When you consider Michigan’s demographics, however, the result wasn’t all that shocking. Michigan Democrats are fairly liberal and the state has a lot of college students — both factors that help Sanders. We aren’t just making this up as we go along; last month, we published state-by-state targets for the Clinton-Sanders race based on a few simple demographic variables in each state: specifically, its racial composition, how liberal or conservative it was, and how rural it was. Those targets had Sanders ahead of Clinton by 4 percentage points in Michigan.

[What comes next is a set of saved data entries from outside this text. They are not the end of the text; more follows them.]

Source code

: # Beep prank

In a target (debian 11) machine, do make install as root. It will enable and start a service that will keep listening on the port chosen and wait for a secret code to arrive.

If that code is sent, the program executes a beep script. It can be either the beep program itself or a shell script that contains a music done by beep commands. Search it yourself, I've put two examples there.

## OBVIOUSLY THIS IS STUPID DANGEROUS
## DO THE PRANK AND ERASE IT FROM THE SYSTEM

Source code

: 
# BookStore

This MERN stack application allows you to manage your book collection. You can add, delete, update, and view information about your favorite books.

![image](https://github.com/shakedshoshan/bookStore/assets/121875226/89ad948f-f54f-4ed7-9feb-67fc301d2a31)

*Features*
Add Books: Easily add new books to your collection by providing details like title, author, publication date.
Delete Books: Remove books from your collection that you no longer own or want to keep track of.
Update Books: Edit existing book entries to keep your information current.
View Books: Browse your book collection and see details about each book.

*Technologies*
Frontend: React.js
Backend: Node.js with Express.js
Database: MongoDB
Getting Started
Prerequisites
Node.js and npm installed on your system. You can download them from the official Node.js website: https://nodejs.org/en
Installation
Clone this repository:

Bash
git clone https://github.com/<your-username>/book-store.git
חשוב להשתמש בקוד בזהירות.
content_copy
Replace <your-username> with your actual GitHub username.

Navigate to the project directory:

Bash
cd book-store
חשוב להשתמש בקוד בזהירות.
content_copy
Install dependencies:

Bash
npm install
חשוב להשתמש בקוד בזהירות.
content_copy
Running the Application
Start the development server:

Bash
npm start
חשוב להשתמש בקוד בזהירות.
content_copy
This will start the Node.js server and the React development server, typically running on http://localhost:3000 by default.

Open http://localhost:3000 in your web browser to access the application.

Does that mean we called the upset in Michigan weeks ahead of time? No, we weren’t quite that good or lucky. The targets were based on a hypothetical race in which Clinton and Sanders were each winning about half the vote and half the delegates nationally. Since Clinton is ahead of Sanders nationally, she still would have been favored in our model (although not by the blowout margin that polls suggested).

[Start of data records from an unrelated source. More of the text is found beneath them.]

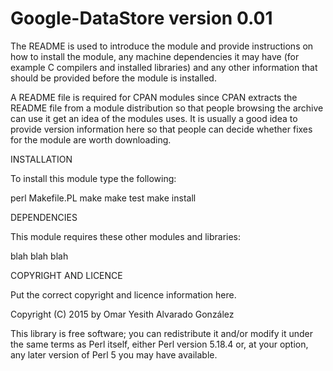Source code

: Google-DataStore version 0.01
=============================

The README is used to introduce the module and provide instructions on
how to install the module, any machine dependencies it may have (for
example C compilers and installed libraries) and any other information
that should be provided before the module is installed.

A README file is required for CPAN modules since CPAN extracts the
README file from a module distribution so that people browsing the
archive can use it get an idea of the modules uses. It is usually a
good idea to provide version information here so that people can
decide whether fixes for the module are worth downloading.

INSTALLATION

To install this module type the following:

   perl Makefile.PL
   make
   make test
   make install

DEPENDENCIES

This module requires these other modules and libraries:

  blah blah blah

COPYRIGHT AND LICENCE

Put the correct copyright and licence information here.

Copyright (C) 2015 by Omar Yesith Alvarado González

This library is free software; you can redistribute it and/or modify
it under the same terms as Perl itself, either Perl version 5.18.4 or,
at your option, any later version of Perl 5 you may have available.


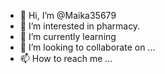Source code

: - 👋 Hi, I’m @Maika35679
- 👀 I’m interested in pharmacy.
- 🌱 I’m currently learning 
- 💞️ I’m looking to collaborate on ...
- 📫 How to reach me ...

<!---
Maika35679/Maika35679 is a ✨ special ✨ repository because its `README.md` (this file) appears on your GitHub profile.
You can click the Preview link to take a look at your changes.
--->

Either way, the big gap between polls and demographics makes us nervous, especially because three more Midwestern states are voting today, including Ohio, where Clinton leads Sanders by about 11 percentage points in the polls. Historically, a margin like that would be quite safe: hence our polling model’s conclusion that Clinton is a 97 percent favorite. But after what just happened in Michigan? I’d love to drop a few bucks on Sanders if a bookmaker offered 30-to-1 odds against him, as our polling model does.

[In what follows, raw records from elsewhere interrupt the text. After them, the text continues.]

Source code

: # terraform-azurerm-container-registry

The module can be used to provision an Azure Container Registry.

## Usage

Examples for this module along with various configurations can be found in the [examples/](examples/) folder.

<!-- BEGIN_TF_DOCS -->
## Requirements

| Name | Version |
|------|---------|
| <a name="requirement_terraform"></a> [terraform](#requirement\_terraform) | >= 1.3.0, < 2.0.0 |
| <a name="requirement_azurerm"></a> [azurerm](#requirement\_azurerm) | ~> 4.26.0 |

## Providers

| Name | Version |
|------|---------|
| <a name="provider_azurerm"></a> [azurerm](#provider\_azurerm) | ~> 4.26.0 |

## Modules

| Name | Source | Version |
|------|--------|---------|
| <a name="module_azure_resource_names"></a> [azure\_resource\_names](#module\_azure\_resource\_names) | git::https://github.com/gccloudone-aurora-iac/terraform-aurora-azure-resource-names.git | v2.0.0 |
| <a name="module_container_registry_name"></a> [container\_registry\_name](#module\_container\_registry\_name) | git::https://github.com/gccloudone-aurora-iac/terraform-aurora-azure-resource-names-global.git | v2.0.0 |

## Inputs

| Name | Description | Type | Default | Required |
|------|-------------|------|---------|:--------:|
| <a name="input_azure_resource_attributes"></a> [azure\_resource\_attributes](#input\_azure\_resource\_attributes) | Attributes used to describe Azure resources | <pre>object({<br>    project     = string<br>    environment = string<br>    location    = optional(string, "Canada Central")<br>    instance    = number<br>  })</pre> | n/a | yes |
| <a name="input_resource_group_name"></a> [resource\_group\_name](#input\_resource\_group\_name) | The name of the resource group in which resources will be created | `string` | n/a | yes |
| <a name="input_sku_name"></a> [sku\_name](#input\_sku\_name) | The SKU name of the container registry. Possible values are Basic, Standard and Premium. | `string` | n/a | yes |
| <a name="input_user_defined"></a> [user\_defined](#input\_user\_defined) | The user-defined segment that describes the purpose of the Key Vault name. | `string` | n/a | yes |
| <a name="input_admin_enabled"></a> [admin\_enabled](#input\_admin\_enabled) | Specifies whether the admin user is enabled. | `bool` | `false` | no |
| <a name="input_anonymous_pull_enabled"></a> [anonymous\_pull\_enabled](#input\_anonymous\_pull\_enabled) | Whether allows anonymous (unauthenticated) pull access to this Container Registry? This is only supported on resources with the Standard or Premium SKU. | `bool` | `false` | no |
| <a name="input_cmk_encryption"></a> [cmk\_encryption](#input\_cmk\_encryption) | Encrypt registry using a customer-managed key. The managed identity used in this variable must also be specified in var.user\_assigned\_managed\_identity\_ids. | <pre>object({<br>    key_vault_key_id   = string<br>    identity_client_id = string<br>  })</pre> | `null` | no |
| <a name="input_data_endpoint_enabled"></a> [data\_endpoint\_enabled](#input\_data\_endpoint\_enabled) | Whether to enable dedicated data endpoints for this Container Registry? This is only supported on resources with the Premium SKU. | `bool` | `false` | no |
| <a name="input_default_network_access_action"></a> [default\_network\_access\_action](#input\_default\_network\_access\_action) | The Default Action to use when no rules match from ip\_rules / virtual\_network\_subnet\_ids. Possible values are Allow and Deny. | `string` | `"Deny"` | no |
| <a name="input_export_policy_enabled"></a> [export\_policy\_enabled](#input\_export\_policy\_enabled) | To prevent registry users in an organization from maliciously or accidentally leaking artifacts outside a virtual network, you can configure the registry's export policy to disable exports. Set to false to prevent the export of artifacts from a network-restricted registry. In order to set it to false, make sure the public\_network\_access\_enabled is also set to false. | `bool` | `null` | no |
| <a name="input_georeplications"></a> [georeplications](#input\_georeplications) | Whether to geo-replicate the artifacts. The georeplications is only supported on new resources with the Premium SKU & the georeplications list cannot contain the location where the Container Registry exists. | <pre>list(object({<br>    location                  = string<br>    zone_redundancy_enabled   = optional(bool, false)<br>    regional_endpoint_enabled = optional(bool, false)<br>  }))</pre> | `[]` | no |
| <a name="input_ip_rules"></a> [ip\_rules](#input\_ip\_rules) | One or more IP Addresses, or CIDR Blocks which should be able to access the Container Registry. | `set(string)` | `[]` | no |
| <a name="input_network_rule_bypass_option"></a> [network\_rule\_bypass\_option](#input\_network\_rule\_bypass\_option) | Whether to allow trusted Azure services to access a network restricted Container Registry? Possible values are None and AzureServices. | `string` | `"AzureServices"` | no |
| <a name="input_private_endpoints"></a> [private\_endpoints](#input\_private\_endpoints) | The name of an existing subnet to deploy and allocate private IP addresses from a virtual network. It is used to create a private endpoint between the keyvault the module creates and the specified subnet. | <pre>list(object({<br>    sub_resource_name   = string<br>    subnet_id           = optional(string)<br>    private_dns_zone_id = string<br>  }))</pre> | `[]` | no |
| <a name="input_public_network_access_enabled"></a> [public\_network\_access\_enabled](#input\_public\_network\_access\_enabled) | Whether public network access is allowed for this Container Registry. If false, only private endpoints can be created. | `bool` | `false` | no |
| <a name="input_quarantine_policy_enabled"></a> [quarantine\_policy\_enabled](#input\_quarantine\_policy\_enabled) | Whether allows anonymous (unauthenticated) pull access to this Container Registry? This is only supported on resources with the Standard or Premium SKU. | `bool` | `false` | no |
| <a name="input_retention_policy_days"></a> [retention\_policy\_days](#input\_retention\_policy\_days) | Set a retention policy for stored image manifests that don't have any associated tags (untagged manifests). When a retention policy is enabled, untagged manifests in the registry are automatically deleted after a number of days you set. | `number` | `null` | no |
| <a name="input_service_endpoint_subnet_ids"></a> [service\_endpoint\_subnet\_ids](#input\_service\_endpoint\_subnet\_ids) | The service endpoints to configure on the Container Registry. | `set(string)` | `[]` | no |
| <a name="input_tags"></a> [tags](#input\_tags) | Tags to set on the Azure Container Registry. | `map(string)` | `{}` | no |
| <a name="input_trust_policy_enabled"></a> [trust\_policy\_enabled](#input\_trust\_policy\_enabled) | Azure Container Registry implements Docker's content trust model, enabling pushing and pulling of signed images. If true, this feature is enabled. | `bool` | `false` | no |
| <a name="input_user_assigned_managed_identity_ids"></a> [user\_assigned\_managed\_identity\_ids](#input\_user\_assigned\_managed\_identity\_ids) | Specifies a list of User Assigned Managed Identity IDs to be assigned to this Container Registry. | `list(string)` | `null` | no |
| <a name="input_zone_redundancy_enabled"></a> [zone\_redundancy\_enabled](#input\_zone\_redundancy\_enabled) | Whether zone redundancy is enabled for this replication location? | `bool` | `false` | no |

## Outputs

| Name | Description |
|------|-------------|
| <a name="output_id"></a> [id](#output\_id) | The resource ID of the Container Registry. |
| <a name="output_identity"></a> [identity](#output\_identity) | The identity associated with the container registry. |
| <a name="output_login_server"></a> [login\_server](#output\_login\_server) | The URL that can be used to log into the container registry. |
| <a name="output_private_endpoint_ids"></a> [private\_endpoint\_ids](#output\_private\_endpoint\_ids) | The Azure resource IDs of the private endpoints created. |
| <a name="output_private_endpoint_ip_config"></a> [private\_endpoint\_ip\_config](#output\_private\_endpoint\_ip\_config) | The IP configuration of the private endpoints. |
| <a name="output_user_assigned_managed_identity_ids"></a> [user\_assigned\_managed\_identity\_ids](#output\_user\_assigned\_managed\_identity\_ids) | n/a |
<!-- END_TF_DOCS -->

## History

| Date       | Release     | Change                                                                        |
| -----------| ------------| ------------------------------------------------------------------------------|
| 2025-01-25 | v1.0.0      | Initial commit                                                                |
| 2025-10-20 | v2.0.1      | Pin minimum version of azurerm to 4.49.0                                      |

Fortunately, even if the polls haven’t been great, the conditions1 are potentially favorable for making demographic forecasts of the Democratic race. In 2008, under similar circumstances, I made demographic-based predictions of the Democratic race — see here for my North Carolina prediction, for example — which often outperformed the polls.

Those predictions in 2008 were based on regression analysis. They took advantage of the fact that Democrats report their vote by congressional district, which makes the sample more robust; by the time North Carolina voted eight years ago, for instance, hundreds of diverse congressional districts had already weighed in. So we’re overdue to apply the same technique this year.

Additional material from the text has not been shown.